Toch erg wat er met die Lionel Messi gebeurt. De man kreeg er in Barcelona na 21 jaar geen nieuw contract. En dat voor een habbekras van 139 miljoen euro per jaar. Het mag niet meer van de Spaanse voetbalbond, die FC Barcelona (en de andere Spaanse clubs) een faillissement wil besparen. Nu moet die sukkelaar gaan voetballen in bij Paris Saint-Germain (PSG) voor een hongerloon van amper 40 miljoen.
De Parijse supporters hebben hem ondertussen met open armen ontvangen. Velen, die waarschijnlijk zelf amper een nagel hebben om zich te krabben, stonden al dagen te drummen om hun nieuwe idool toe te juichen. Men zou voor minder van ‘gestoorden’ kunnen spreken, maar dat noemt men tegenwoordig ‘clubliefde’. Doet me denken aan mijn verblijf in Italië (1963/72), toen bij de ploeg van Napels – zowat de armste grote stad van Italië – alle 80.000 stadionplaatsen waren uitverkocht aan abonnees, waarvan het merendeel het dagdagelijks moeilijk had om de eindjes aan mekaar te knopen. En toen moest Maradona, die andere Messias, nog komen.

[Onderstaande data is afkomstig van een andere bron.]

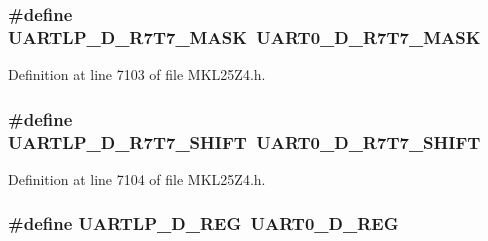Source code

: \subsubsection[{\texorpdfstring{U\+A\+R\+T\+L\+P\+\_\+\+D\+\_\+\+R7\+T7\+\_\+\+M\+A\+SK}{UARTLP_D_R7T7_MASK}}]{\setlength{\rightskip}{0pt plus 5cm}\#define U\+A\+R\+T\+L\+P\+\_\+\+D\+\_\+\+R7\+T7\+\_\+\+M\+A\+SK~{\bf U\+A\+R\+T0\+\_\+\+D\+\_\+\+R7\+T7\+\_\+\+M\+A\+SK}}\hypertarget{group___backward___compatibility___symbols_gac4d9354f0bdb6c5e9eac60835c37bb0a}{}\label{group___backward___compatibility___symbols_gac4d9354f0bdb6c5e9eac60835c37bb0a}


Definition at line 7103 of file M\+K\+L25\+Z4.\+h.

\subsubsection[{\texorpdfstring{U\+A\+R\+T\+L\+P\+\_\+\+D\+\_\+\+R7\+T7\+\_\+\+S\+H\+I\+FT}{UARTLP_D_R7T7_SHIFT}}]{\setlength{\rightskip}{0pt plus 5cm}\#define U\+A\+R\+T\+L\+P\+\_\+\+D\+\_\+\+R7\+T7\+\_\+\+S\+H\+I\+FT~{\bf U\+A\+R\+T0\+\_\+\+D\+\_\+\+R7\+T7\+\_\+\+S\+H\+I\+FT}}\hypertarget{group___backward___compatibility___symbols_gab2a3957242355f16f9523cdba45c32b6}{}\label{group___backward___compatibility___symbols_gab2a3957242355f16f9523cdba45c32b6}


Definition at line 7104 of file M\+K\+L25\+Z4.\+h.

\subsubsection[{\texorpdfstring{U\+A\+R\+T\+L\+P\+\_\+\+D\+\_\+\+R\+EG}{UARTLP_D_REG}}]{\setlength{\rightskip}{0pt plus 5cm}\#define U\+A\+R\+T\+L\+P\+\_\+\+D\+\_\+\+R\+EG~{\bf U\+A\+R\+T0\+\_\+\+D\+\_\+\+R\+EG}}\hypertarget{group___backward___compatibility___symbols_ga9c70e0809fd9ecca67c7cb8385a81a2c}{}\label{group___backward___compatibility___symbols_ga9c70e0809fd9ecca67c7cb8385a81a2c}


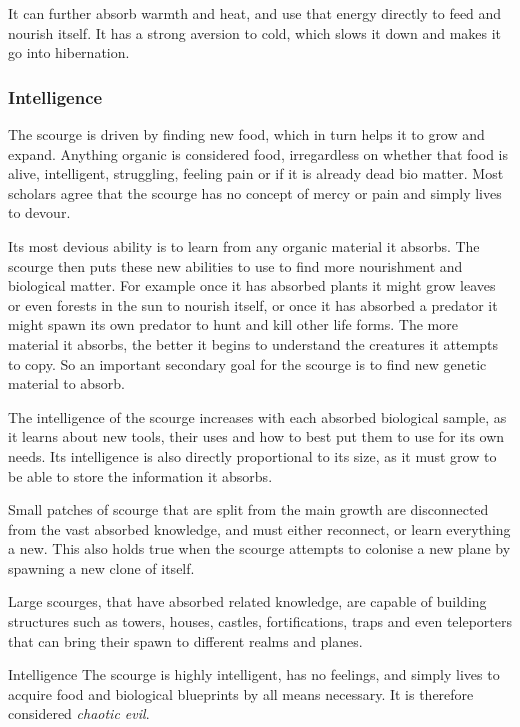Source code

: It can further absorb warmth and heat, and use that energy directly to feed
and nourish itself. It has a strong aversion to cold, which slows it down
and makes it go into hibernation.

\subsubsection{Intelligence}

The scourge is driven by finding new food, which in turn helps it to grow and
expand. Anything organic is considered food, irregardless on whether that food
is alive, intelligent, struggling, feeling pain or if it is already dead bio
matter. Most scholars agree that the scourge has no concept of mercy or pain
and simply lives to devour.

Its most devious ability is to learn from any organic material it absorbs. The
scourge then puts these new abilities to use to find more nourishment and
biological matter. For example once it has absorbed plants it might grow
leaves or even forests in the sun to nourish itself, or once it has absorbed a
predator it might spawn its own predator to hunt and kill other life
forms. The more material it absorbs, the better it begins to understand the
creatures it attempts to copy. So an important secondary goal for the scourge
is to find new genetic material to absorb.

The intelligence of the scourge increases with each absorbed biological
sample, as it learns about new tools, their uses and how to best put them to
use for its own needs. Its intelligence is also directly proportional to its
size, as it must grow to be able to store the information it absorbs.

Small patches of scourge that are split from the main growth are disconnected
from the vast absorbed knowledge, and must either reconnect, or learn
everything a new. This also holds true when the scourge attempts to colonise
a new plane by spawning a new clone of itself.

Large scourges, that have absorbed related knowledge, are capable of building
structures such as towers, houses, castles, fortifications, traps and even
teleporters that can bring their spawn to different realms and planes.

\begin{35e}{Intelligence}
  The scourge is highly intelligent, has no feelings, and simply lives to
  acquire food and biological blueprints by all means necessary. It is therefore
  considered \emph{chaotic evil}.
\end{35e}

Bij de topspelers zelf is van clubliefde minder te merken. Dat ziet men ook bij ‘onze’ Lukaku, die het na twee dik betaalde seizoenen bij Inter Milaan voor bekeken houdt en een contract (én comeback) bij het Britse Chelsea heeft gerealiseerd, waarbij hij nog meer miljoenen zal ‘verdienen’. De verkoopsom zelf ligt boven de 100 miljoen euro. Voor wie het zich nog herinnert: meer dan 4 miljard oude Belgische frankskens voor één voetballer! Black Lives Matter, you know. Al moet er bij Lukaku worden bij gezegd dat de man iets meer kan dan alleen voetballen. Hij is vlot viertalig, uitzonderlijk voor een ‘Brusselaar’.
Zoals ik al meer heb geschreven: topsport is in de eerste plaats big business geworden. Men kan het de beoefenaars niet kwalijk nemen. Hoogstens wat medelijden hebben met de fans.